Screening and Validation of Differentially Expressed circRNAs During Preadipocytes Differentiation

When comparing expression levels on days 2 to 0, days 8 to 0, and days 8 to 2 of preadipocytes differentiation, a total of 15, 32, and 16 differentially expressed circRNAs were found in day 2 vs day 0 (Supplementary Table S2), day 8 vs day 0 (Supplementary Table S3), and day 8 vs day 2 (Supplementary Table S4), respectively. It was noteworthy that some differentially expressed circRNAs were generated from genes related to adipocytes differentiation and lipid metabolism, such as COL6A2 circRNA (circ_005812) (Liu et al., 2017), CCDC88A circRNA (circ_001285) (Ghosh et al., 2011, Wang et al., 2020), MXRA5 circRNA (circ_000589) (Arner et al., 2018), IGF1R circRNA (circ_005401) (Wiper-Bergeron et al., 2003), and ZEB1 circRNA (circ_005620) (Saykally et al., 2009; Wang et al., 2021).
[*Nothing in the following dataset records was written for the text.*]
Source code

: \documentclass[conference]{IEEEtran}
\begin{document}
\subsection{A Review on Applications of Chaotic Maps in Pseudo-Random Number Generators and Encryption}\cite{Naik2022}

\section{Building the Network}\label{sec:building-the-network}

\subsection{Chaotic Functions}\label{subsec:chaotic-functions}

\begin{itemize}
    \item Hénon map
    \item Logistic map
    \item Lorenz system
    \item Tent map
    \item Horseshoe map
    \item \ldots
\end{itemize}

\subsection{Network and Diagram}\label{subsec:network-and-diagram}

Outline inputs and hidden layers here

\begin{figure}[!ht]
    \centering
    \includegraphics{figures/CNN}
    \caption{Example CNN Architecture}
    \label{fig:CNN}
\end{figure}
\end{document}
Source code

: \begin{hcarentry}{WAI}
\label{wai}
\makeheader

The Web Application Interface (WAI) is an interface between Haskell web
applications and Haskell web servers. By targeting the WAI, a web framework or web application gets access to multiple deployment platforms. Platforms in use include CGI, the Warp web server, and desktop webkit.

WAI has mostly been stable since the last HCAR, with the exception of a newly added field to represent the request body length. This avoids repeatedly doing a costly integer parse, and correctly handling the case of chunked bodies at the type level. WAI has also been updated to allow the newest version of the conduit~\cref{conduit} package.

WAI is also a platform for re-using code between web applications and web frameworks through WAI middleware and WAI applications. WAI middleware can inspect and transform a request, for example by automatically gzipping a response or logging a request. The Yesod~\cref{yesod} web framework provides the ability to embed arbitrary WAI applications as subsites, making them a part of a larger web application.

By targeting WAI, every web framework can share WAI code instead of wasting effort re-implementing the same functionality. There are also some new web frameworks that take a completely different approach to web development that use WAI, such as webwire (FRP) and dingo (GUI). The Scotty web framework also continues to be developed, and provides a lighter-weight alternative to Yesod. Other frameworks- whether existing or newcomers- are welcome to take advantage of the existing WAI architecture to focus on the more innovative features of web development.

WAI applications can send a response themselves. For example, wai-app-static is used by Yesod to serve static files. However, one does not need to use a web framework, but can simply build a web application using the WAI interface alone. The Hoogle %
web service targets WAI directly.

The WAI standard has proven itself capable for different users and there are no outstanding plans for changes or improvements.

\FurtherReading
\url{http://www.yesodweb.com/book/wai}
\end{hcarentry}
To validate the authentication of circRNAs identified, nine differentially expressed circRNAs were selected to perform RT-PCR and Sanger sequencing analysis. The results showed that the nine circRNAs were expressed in ovine adipocytes, and their sequences of head-to-tail splice junction site from Sanger sequencing were same as those from RNA-seq data (Figure 2A-C).

Figure 2.

Figure 2.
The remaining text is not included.